Transport secretary hinting at MOT changes, associations hit back
There are signs that the government is moving closer to changing MOT frequency, despite the protests of industry experts and associations. Announcing a consultation on the proposed meaures, Philip Hammond, the Transport Secretary, said: “Car technology has come a long way since the 1960s, that’s why we think its right to look again to check whether we still have the right balance of MOT testing for modern vehicles. We want to work with the industry and motorists to get the decision absolutely right.”
There are basically three options being considered: Delay a car’s first MoT until its fourth year, then MoT annually; or delay the initial MoT until the car’s fourth year, then test two years after that and then annually; and finally – a first test after four years, three MoT tests at two year intervals then annual tests. Most observers suggest that the second option appeals most to decision makers.
RMIF hit back with open letter to government
In response industry associations representing the wider garage trade IAAF and RMIF countered the arguments for changing MOT frequency with open letters to Philip Hammond MP, Maria Eagle MP and Louise Ellman MP.
For its part the RMIF expresses “extreme disappointment” with a Sunday Times article published on 10 April by Marie Woolf proclaiming proposed changes to the current MOT system. One particular part of the article referred to the Transport Research Laboratory report titled “Effect of vehicle defects in road accidents.” The report showed only 30 additional deaths would occur annually if the system became 4-2-2. RMIF exclaimed that this is a “complete and alarming contradiction to the very comprehensive 2008 study by your Department titled MOT Scheme Evidence-base in which it concluded the figure would be in excess of 400 additional deaths annually.”
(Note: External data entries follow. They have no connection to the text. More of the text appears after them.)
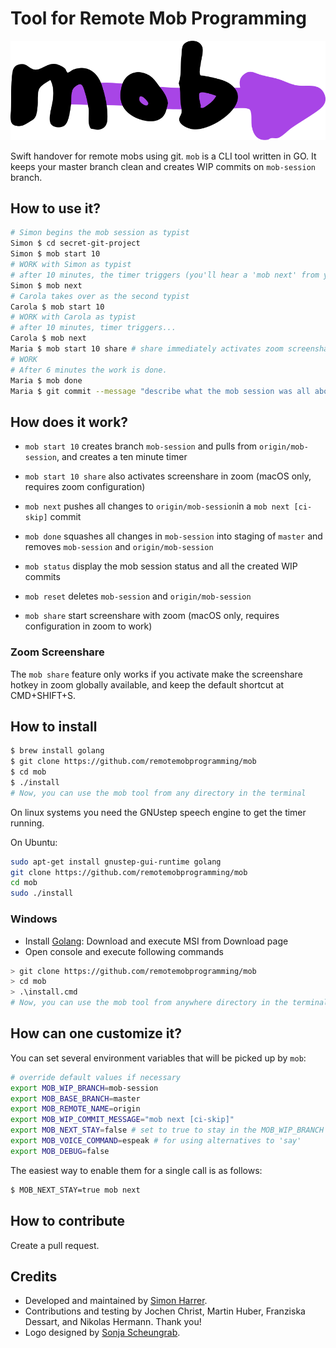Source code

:# Tool for Remote Mob Programming

![mob Logo](logo.svg)

Swift handover for remote mobs using git.
`mob` is a CLI tool written in GO.
It keeps your master branch clean and creates WIP commits on `mob-session` branch.

## How to use it?

```bash
# Simon begins the mob session as typist
Simon $ cd secret-git-project
Simon $ mob start 10
# WORK with Simon as typist
# after 10 minutes, the timer triggers (you'll hear a 'mob next' from your speakers)
Simon $ mob next 
# Carola takes over as the second typist
Carola $ mob start 10
# WORK with Carola as typist
# after 10 minutes, timer triggers...
Carola $ mob next
Maria $ mob start 10 share # share immediately activates zoom screenshare
# WORK
# After 6 minutes the work is done.
Maria $ mob done
Maria $ git commit --message "describe what the mob session was all about"
```

## How does it work?

- `mob start 10` creates branch `mob-session` and pulls from `origin/mob-session`, and creates a ten minute timer
- `mob start 10 share` also activates screenshare in zoom (macOS only, requires zoom configuration)
- `mob next` pushes all changes to `origin/mob-session`in a `mob next [ci-skip]` commit
- `mob done` squashes all changes in `mob-session` into staging of `master` and removes `mob-session` and `origin/mob-session`

- `mob status` display the mob session status and all the created WIP commits
- `mob reset` deletes `mob-session` and `origin/mob-session`
- `mob share` start screenshare with zoom (macOS only, requires configuration in zoom to work)

### Zoom Screenshare

The `mob share` feature only works if you activate make the screenshare hotkey in zoom globally available, and keep the default shortcut at CMD+SHIFT+S. 

## How to install

```bash
$ brew install golang
$ git clone https://github.com/remotemobprogramming/mob
$ cd mob
$ ./install
# Now, you can use the mob tool from any directory in the terminal
```

On linux systems you need the GNUstep speech engine to get the timer running.

On Ubuntu:

```bash
sudo apt-get install gnustep-gui-runtime golang
git clone https://github.com/remotemobprogramming/mob
cd mob
sudo ./install
```

### Windows

- Install [Golang](https://golang.org/): Download and execute MSI from Download page
- Open console and execute following commands

```bash
> git clone https://github.com/remotemobprogramming/mob
> cd mob
> .\install.cmd
# Now, you can use the mob tool from anywhere directory in the terminal
```

## How can one customize it?

You can set several environment variables that will be picked up by `mob`:

```bash
# override default values if necessary
export MOB_WIP_BRANCH=mob-session
export MOB_BASE_BRANCH=master
export MOB_REMOTE_NAME=origin
export MOB_WIP_COMMIT_MESSAGE="mob next [ci-skip]"
export MOB_NEXT_STAY=false # set to true to stay in the MOB_WIP_BRANCH after 'mob next' instead of checking out MOB_BASE_BRANCH
export MOB_VOICE_COMMAND=espeak # for using alternatives to 'say'
export MOB_DEBUG=false
```

The easiest way to enable them for a single call is as follows:

```bash
$ MOB_NEXT_STAY=true mob next
```

## How to contribute

Create a pull request.

## Credits

- Developed and maintained by [Simon Harrer](https://twitter.com/simonharrer).
- Contributions and testing by Jochen Christ, Martin Huber, Franziska Dessart, and Nikolas Hermann. Thank you!
- Logo designed by [Sonja Scheungrab](https://twitter.com/multebaerr).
The Retail Motor Industry Federation, which represents a significant proportion of the 22,000 MOT testing stations, also complained that the rationale for the decision is flawed. In the open letter RMI MOT chairman, John Ball wrote: “I personally had sight of the TRL report last month at DfT and supported its findings on accident causation. However I had concerns with the models outcomes because of invalid and high level assumptions. Indeed we were told by one of the authors subsequently that he believed that Ministers should not base frequency policy change on the numbers thrown up by this simple model.”
According the letter, the industry has provided a considerable weight of evidence with regard to reasons for MOT failures: “We have challenged some of the assertions made by your officials with regard to increased road casualties if a 4-2-2 system were to be introduced. Our members are in daily contact with the motoring public and continually report that there is no call for a change to the current system.”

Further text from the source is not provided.